▶ _Exercise description_
Stop after the line with "University of Maryland*". Up to that point, output every line of the listing below exactly from the first one onward, skipping pictures.

▶ _Supplied material_

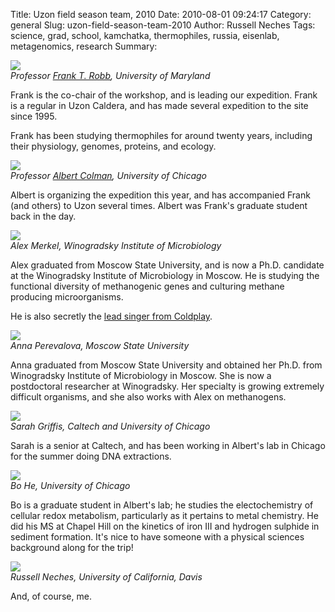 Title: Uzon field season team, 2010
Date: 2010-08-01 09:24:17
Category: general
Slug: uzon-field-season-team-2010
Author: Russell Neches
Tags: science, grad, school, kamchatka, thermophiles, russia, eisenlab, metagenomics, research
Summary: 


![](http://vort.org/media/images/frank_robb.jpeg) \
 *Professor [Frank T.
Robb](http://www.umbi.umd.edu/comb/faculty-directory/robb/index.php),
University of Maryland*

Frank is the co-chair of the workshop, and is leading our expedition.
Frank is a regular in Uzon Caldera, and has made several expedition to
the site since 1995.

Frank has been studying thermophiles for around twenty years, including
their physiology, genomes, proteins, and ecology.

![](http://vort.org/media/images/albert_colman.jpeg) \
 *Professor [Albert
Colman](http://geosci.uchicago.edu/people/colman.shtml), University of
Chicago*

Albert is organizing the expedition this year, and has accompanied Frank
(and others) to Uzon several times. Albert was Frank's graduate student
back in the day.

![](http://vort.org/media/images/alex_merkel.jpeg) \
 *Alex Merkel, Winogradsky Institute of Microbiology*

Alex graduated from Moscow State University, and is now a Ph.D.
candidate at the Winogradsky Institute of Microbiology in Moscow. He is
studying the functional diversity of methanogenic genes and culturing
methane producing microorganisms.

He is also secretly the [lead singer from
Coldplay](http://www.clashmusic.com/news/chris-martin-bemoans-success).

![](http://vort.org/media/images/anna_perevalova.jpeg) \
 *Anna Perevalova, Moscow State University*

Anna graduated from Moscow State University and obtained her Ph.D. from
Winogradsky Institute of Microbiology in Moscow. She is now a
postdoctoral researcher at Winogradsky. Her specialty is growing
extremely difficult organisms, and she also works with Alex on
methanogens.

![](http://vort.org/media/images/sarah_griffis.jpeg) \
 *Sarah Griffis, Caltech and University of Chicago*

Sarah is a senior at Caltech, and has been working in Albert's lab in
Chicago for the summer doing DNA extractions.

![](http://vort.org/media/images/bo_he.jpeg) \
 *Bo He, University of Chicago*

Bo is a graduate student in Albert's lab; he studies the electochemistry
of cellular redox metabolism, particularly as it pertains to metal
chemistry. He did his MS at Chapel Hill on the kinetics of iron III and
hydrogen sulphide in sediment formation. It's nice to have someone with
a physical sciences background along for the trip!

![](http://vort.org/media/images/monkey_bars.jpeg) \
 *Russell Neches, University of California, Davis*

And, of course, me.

▶ _Solution to this exercise_
 Title: Uzon field season team, 2010
Date: 2010-08-01 09:24:17
Category: general
Slug: uzon-field-season-team-2010
Author: Russell Neches
Tags: science, grad, school, kamchatka, thermophiles, russia, eisenlab, metagenomics, research
Summary: 


![](http://vort.org/media/images/frank_robb.jpeg) \
 *Professor [Frank T.
Robb](http://www.umbi.umd.edu/comb/faculty-directory/robb/index.php),
University of Maryland*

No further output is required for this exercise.